It doesn't matter that I'm a quick draw with the deadly ALT-F4 combo. For that split-second all vaginal sex was meaningless and I was packing up early to go redecorate a straight man's house. Who'd have thought that my innocent research could have such an impact on my sexuality? My black dockers suddenly transformed into ball-hugging tight shorts and my formal button-down shirt turned into a lavender tank-top with my belly-button just barely protruding from the orgy of fabric enveloping my body. My shoes? They turned into Rollerskates - bitch! I zoomed around the cubicles doing little twirls and pirouettes screaming "heyyyyyy" as a vapor trail of silver ribbon dragged behind me.
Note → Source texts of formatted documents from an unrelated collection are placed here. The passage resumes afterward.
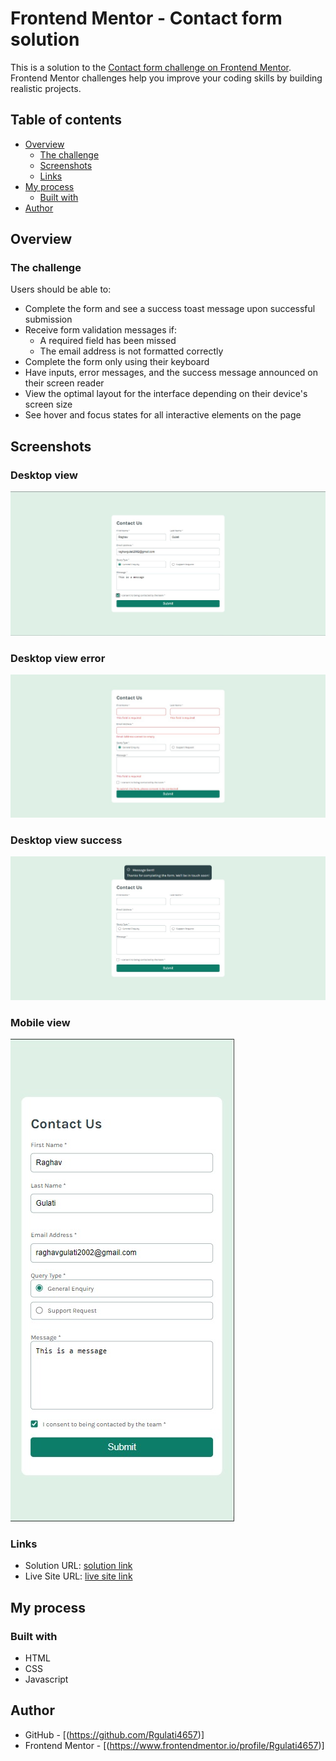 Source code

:# Frontend Mentor - Contact form solution
This is a solution to the [Contact form challenge on Frontend Mentor](https://www.frontendmentor.io/challenges/contact-form--G-hYlqKJj). Frontend Mentor challenges help you improve your coding skills by building realistic projects. 

## Table of contents

- [Overview](#overview)
  - [The challenge](#the-challenge)
  - [Screenshots](#screenshots)
  - [Links](#links)
- [My process](#my-process)
  - [Built with](#built-with)
- [Author](#author)

## Overview

### The challenge

Users should be able to:

- Complete the form and see a success toast message upon successful submission
- Receive form validation messages if:
  - A required field has been missed
  - The email address is not formatted correctly
- Complete the form only using their keyboard
- Have inputs, error messages, and the success message announced on their screen reader
- View the optimal layout for the interface depending on their device's screen size
- See hover and focus states for all interactive elements on the page

## Screenshots
### Desktop view
![Desktop screenshot](/desktop-ss.jpg)
### Desktop view error
![error screenshot](/error-state.jpg)
### Desktop view success
![success screenshot](/desktop-success.jpg)
### Mobile view
![Mobile screenshot](/mobile-ss.jpg)


### Links

- Solution URL: [solution link](https://github.com/Rgulati4657/contact_form_prac/upload)
- Live Site URL: [live site link](https://contact-form-challenge-eta.vercel.app/)

## My process

### Built with

- HTML
- CSS 
- Javascript

## Author

- GitHub - [(https://github.com/Rgulati4657)]
- Frontend Mentor - [(https://www.frontendmentor.io/profile/Rgulati4657)]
I suppose everything my conservative friends told me was true. Those bible-toting toadies tried to warn me and I didn't listen. I've been dragged into a den of immorality all because I happened upon a website that appeals to the gay community. Gasp just one more time, will you?
On the advice of my good-natured, but moronic tormentors, I aimed my browser over to MTV.com to get some info. Unfortunately, the moment I logged on, I had suddenly forgotten how to read.
After my long day of phone calls, copy machines, homosexuality and illiteracy, I asked some transient on the street for the scoop. He told me that Charles Nelson Reilly died from complications from pneumonia. Ahh, the information age!
1 comment:
Charles is playing Match Game in heaven with Gene Rayburn right now, waiting for Brett and Richard to come join them.